### Directions
Go through the data below and copy each line that includes "const".

### Input data

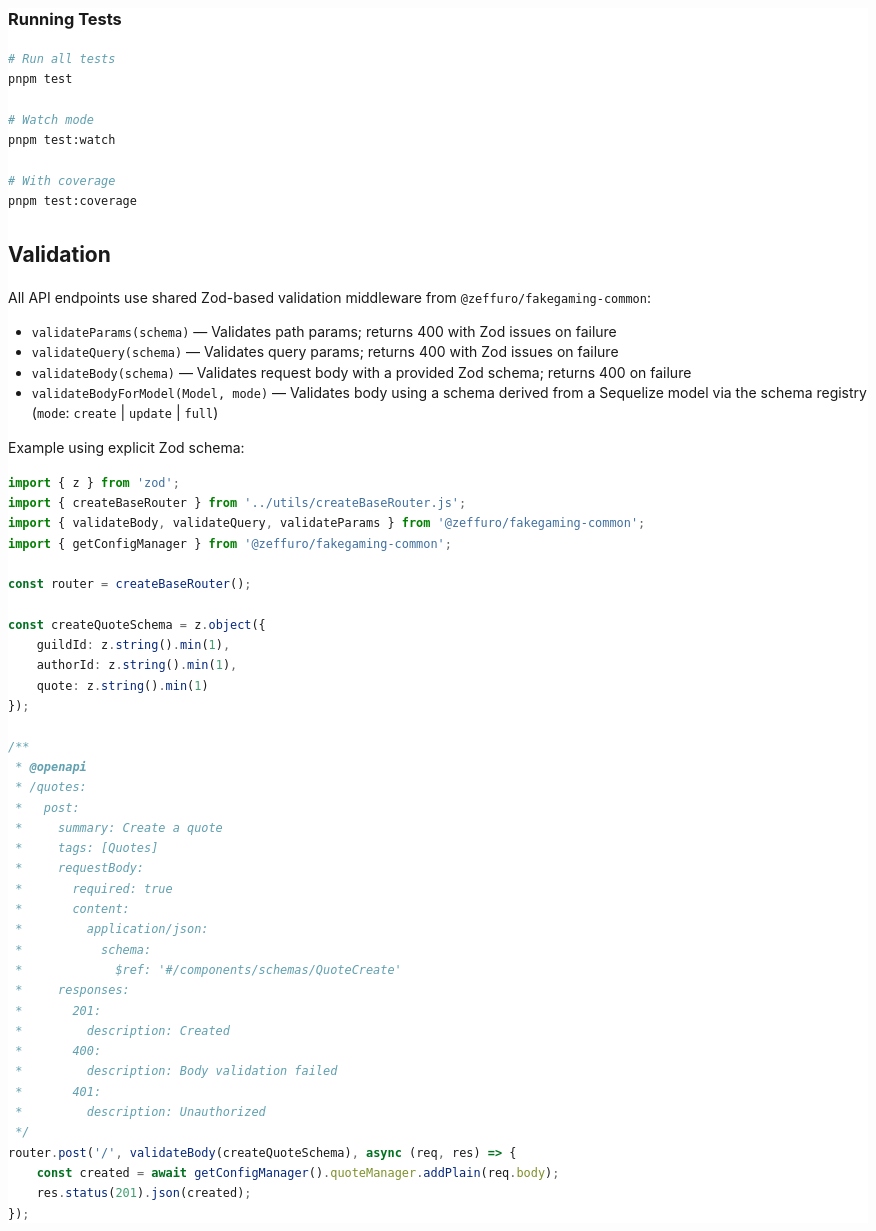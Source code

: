 
### Running Tests

```bash
# Run all tests
pnpm test

# Watch mode
pnpm test:watch

# With coverage
pnpm test:coverage
```

## Validation

All API endpoints use shared Zod-based validation middleware from `@zeffuro/fakegaming-common`:

- `validateParams(schema)` — Validates path params; returns 400 with Zod issues on failure
- `validateQuery(schema)` — Validates query params; returns 400 with Zod issues on failure
- `validateBody(schema)` — Validates request body with a provided Zod schema; returns 400 on failure
- `validateBodyForModel(Model, mode)` — Validates body using a schema derived from a Sequelize model via the schema registry (`mode`: `create` | `update` | `full`)

Example using explicit Zod schema:

```typescript
import { z } from 'zod';
import { createBaseRouter } from '../utils/createBaseRouter.js';
import { validateBody, validateQuery, validateParams } from '@zeffuro/fakegaming-common';
import { getConfigManager } from '@zeffuro/fakegaming-common';

const router = createBaseRouter();

const createQuoteSchema = z.object({
    guildId: z.string().min(1),
    authorId: z.string().min(1),
    quote: z.string().min(1)
});

/**
 * @openapi
 * /quotes:
 *   post:
 *     summary: Create a quote
 *     tags: [Quotes]
 *     requestBody:
 *       required: true
 *       content:
 *         application/json:
 *           schema:
 *             $ref: '#/components/schemas/QuoteCreate'
 *     responses:
 *       201:
 *         description: Created
 *       400:
 *         description: Body validation failed
 *       401:
 *         description: Unauthorized
 */
router.post('/', validateBody(createQuoteSchema), async (req, res) => {
    const created = await getConfigManager().quoteManager.addPlain(req.body);
    res.status(201).json(created);
});
```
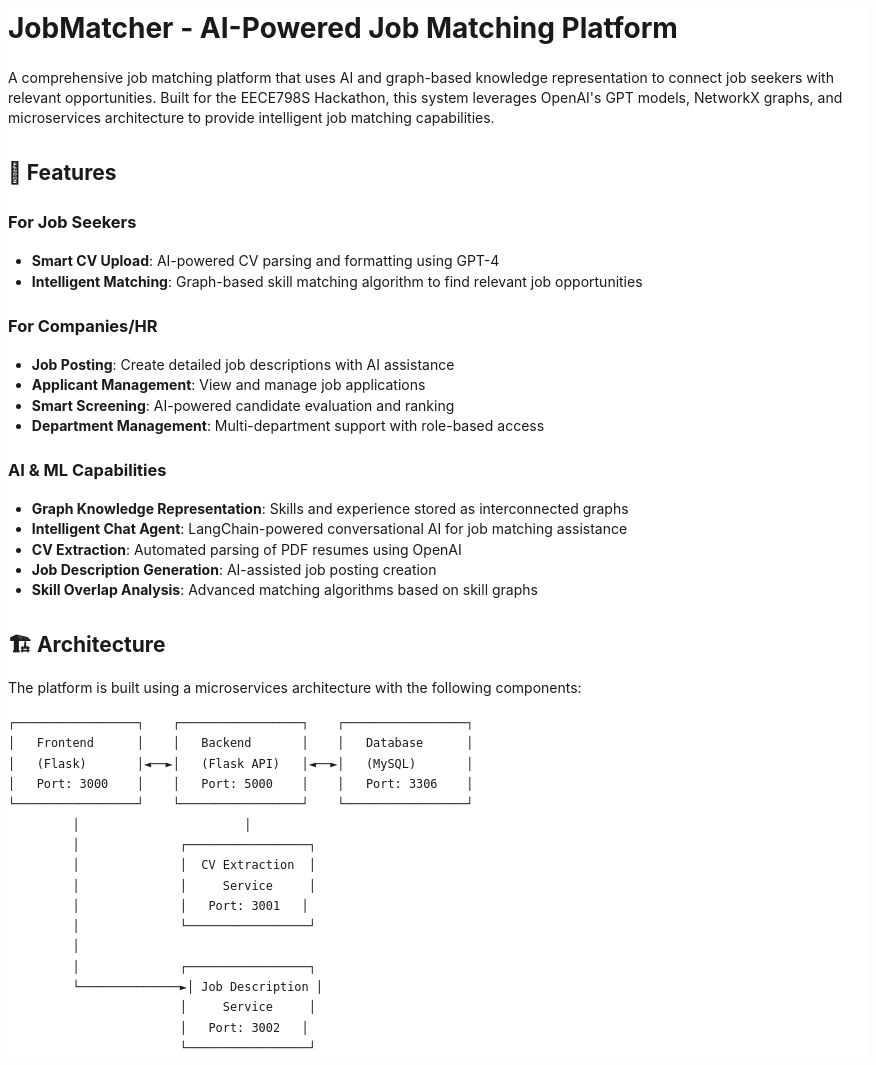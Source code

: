 # JobMatcher - AI-Powered Job Matching Platform

A comprehensive job matching platform that uses AI and graph-based knowledge representation to connect job seekers with relevant opportunities. Built for the EECE798S Hackathon, this system leverages OpenAI's GPT models, NetworkX graphs, and microservices architecture to provide intelligent job matching capabilities.

## 🚀 Features

### For Job Seekers
- **Smart CV Upload**: AI-powered CV parsing and formatting using GPT-4
- **Intelligent Matching**: Graph-based skill matching algorithm to find relevant job opportunities

### For Companies/HR
- **Job Posting**: Create detailed job descriptions with AI assistance
- **Applicant Management**: View and manage job applications
- **Smart Screening**: AI-powered candidate evaluation and ranking
- **Department Management**: Multi-department support with role-based access

### AI & ML Capabilities
- **Graph Knowledge Representation**: Skills and experience stored as interconnected graphs
- **Intelligent Chat Agent**: LangChain-powered conversational AI for job matching assistance
- **CV Extraction**: Automated parsing of PDF resumes using OpenAI
- **Job Description Generation**: AI-assisted job posting creation
- **Skill Overlap Analysis**: Advanced matching algorithms based on skill graphs

## 🏗️ Architecture

The platform is built using a microservices architecture with the following components:

```
┌─────────────────┐    ┌─────────────────┐    ┌─────────────────┐
│   Frontend      │    │   Backend       │    │   Database      │
│   (Flask)       │◄──►│   (Flask API)   │◄──►│   (MySQL)       │
│   Port: 3000    │    │   Port: 5000    │    │   Port: 3306    │
└─────────────────┘    └─────────────────┘    └─────────────────┘
         │                       │
         │              ┌─────────────────┐
         │              │  CV Extraction  │
         │              │     Service     │
         │              │   Port: 3001   │
         │              └─────────────────┘
         │
         │              ┌─────────────────┐
         └──────────────►│ Job Description │
                        │     Service     │
                        │   Port: 3002   │
                        └─────────────────┘
```
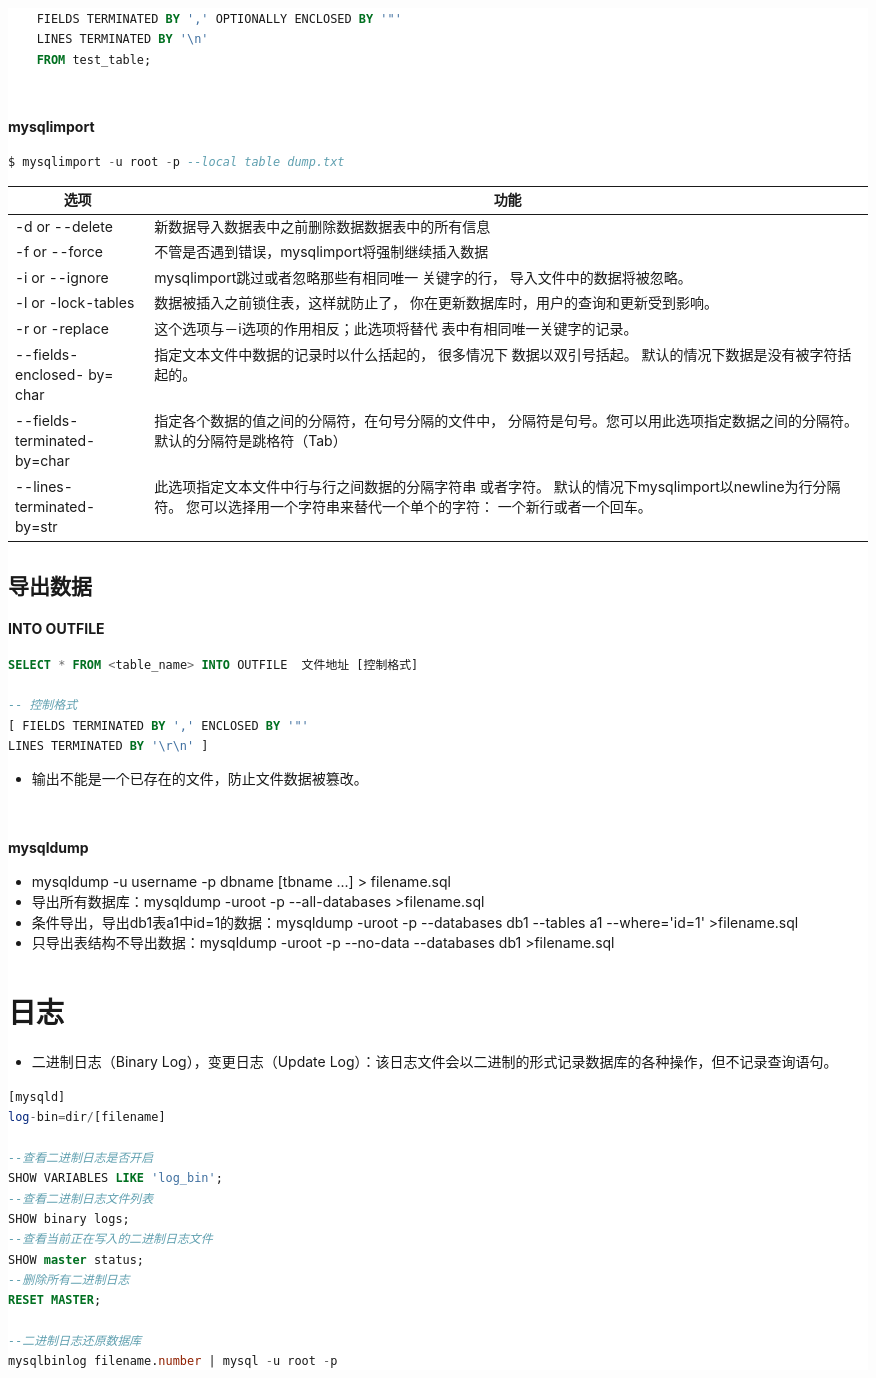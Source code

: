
 ```sql
    FIELDS TERMINATED BY ',' OPTIONALLY ENCLOSED BY '"'
    LINES TERMINATED BY '\n'
    FROM test_table;
```
**​**

**mysqlimport**
```sql
$ mysqlimport -u root -p --local table dump.txt
```
| 选项 | 功能 |
| --- | --- |
| -d or --delete | 新数据导入数据表中之前删除数据数据表中的所有信息 |
| -f or --force | 不管是否遇到错误，mysqlimport将强制继续插入数据 |
| -i or --ignore | mysqlimport跳过或者忽略那些有相同唯一 关键字的行， 导入文件中的数据将被忽略。 |
| -l or -lock-tables | 数据被插入之前锁住表，这样就防止了， 你在更新数据库时，用户的查询和更新受到影响。 |
| -r or -replace | 这个选项与－i选项的作用相反；此选项将替代 表中有相同唯一关键字的记录。 |
| --fields-enclosed- by= char | 指定文本文件中数据的记录时以什么括起的， 很多情况下 数据以双引号括起。 默认的情况下数据是没有被字符括起的。 |
| --fields-terminated- by=char | 指定各个数据的值之间的分隔符，在句号分隔的文件中， 分隔符是句号。您可以用此选项指定数据之间的分隔符。 默认的分隔符是跳格符（Tab） |
| --lines-terminated- by=str | 此选项指定文本文件中行与行之间数据的分隔字符串 或者字符。 默认的情况下mysqlimport以newline为行分隔符。 您可以选择用一个字符串来替代一个单个的字符： 一个新行或者一个回车。 |

<a name="Iq8Ni"></a>
## 导出数据
**INTO OUTFILE**
```sql
SELECT * FROM <table_name> INTO OUTFILE  文件地址 [控制格式]

-- 控制格式
[ FIELDS TERMINATED BY ',' ENCLOSED BY '"' 
LINES TERMINATED BY '\r\n' ]
```

- 输出不能是一个已存在的文件，防止文件数据被篡改。

**​**

**mysqldump**

- mysqldump -u username -p dbname [tbname ...] > filename.sql
- 导出所有数据库：mysqldump -uroot -p --all-databases >filename.sql
- 条件导出，导出db1表a1中id=1的数据：mysqldump -uroot -p --databases db1 --tables a1 --where='id=1' >filename.sql
- 只导出表结构不导出数据：mysqldump -uroot -p --no-data --databases db1 >filename.sql
<a name="nyLF0"></a>
# 日志

- 二进制日志（Binary Log），变更日志（Update Log）：该日志文件会以二进制的形式记录数据库的各种操作，但不记录查询语句。
```sql
[mysqld]
log-bin=dir/[filename]

--查看二进制日志是否开启
SHOW VARIABLES LIKE 'log_bin';
--查看二进制日志文件列表
SHOW binary logs;
--查看当前正在写入的二进制日志文件
SHOW master status;
--删除所有二进制日志
RESET MASTER;

--二进制日志还原数据库
mysqlbinlog filename.number | mysql -u root -p
```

### Written answer
const router = createBaseRouter();
const createQuoteSchema = z.object({
    const created = await getConfigManager().quoteManager.addPlain(req.body);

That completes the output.